Long-term melatonin administration protects brain mitochondria from aging
Version of Record online: 1 JUL 2009
© 2009 The Authors. Journal compilation © 2009 John Wiley & Sons A/S
Journal of Pineal Research
Volume 47, Issue 2, pages 192–200, September 2009
How to Cite
Carretero, M., Escames, G., López, L. C., Venegas, C., Dayoub, J. C., García, L. and Acuña-Castroviejo, D. (2009), Long-term melatonin administration protects brain mitochondria from aging.

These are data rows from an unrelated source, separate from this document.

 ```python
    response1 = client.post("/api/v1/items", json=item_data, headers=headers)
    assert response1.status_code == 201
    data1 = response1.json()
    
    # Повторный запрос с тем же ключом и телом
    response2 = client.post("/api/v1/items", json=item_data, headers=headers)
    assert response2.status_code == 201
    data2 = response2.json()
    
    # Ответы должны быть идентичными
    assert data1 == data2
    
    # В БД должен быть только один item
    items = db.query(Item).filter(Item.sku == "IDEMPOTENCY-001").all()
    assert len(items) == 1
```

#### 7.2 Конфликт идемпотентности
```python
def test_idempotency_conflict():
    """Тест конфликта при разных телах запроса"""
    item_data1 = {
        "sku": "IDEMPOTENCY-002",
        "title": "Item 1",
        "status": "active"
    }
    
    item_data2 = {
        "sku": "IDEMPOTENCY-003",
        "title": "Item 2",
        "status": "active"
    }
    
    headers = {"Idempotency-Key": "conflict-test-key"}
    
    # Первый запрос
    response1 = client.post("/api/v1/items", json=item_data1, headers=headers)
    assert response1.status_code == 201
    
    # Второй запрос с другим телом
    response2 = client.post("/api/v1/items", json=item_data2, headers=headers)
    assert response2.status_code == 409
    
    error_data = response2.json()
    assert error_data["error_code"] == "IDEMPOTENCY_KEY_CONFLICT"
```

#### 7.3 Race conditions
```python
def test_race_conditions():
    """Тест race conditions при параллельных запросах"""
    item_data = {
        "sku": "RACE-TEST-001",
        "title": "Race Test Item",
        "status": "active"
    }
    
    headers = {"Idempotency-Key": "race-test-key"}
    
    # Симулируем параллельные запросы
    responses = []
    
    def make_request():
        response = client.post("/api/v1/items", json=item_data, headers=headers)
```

Journal of Pineal Research, 47: 192–200. doi: 10.1111/j.1600-079X.2009.00700.x
- Issue online: 2 AUG 2009
- Version of Record online: 1 JUL 2009
- Received May 15, 2009; accepted June 4, 2009.

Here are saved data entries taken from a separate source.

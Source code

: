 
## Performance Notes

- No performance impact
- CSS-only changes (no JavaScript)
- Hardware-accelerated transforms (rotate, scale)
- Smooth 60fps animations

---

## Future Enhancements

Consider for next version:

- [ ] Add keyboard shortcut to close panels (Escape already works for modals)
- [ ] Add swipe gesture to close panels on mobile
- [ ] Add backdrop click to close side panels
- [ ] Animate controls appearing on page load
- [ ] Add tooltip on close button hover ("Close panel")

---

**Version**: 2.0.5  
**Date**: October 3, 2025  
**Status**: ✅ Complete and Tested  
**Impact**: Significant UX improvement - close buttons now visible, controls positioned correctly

- oxidative phosphorylation;
- oxidative stress;
- respiratory chain
Abstract: We tested whether chronic melatonin administration in the drinking water would reduce the brain mitochondrial impairment that accompanies aging. Brain mitochondria from male and female senescent prone (SAMP8) mice at 5 and 10 months of age were studied. Mitochondrial oxidative stress was determined by measuring the levels of lipid peroxidation and nitrite, glutathione/glutathione disulfide ratio, and glutathione peroxidase and glutathione reductase activities. Electron transport chain activity and oxidative phosphorylation capability of mitochondria were also determined by measuring the activity of the respiratory chain complexes and the ATP content. The results support a significant age-dependent mitochondrial dysfunction with a diminished efficiency of the electron transport chain and reduced ATP production, accompanied by an increased oxidative/nitrosative stress. Melatonin administration between 1 and 10 months of age completely prevented the mitochondrial impairment, maintaining or even increasing ATP production. There were no major age-dependent differences between males in females, although female mice seemed to be somewhat more sensitive to melatonin treatment than males. Thus, melatonin administration as a single therapy maintained fully functioning brain mitochondria during aging, a finding with important consequences in the pathophysiology of brain aging.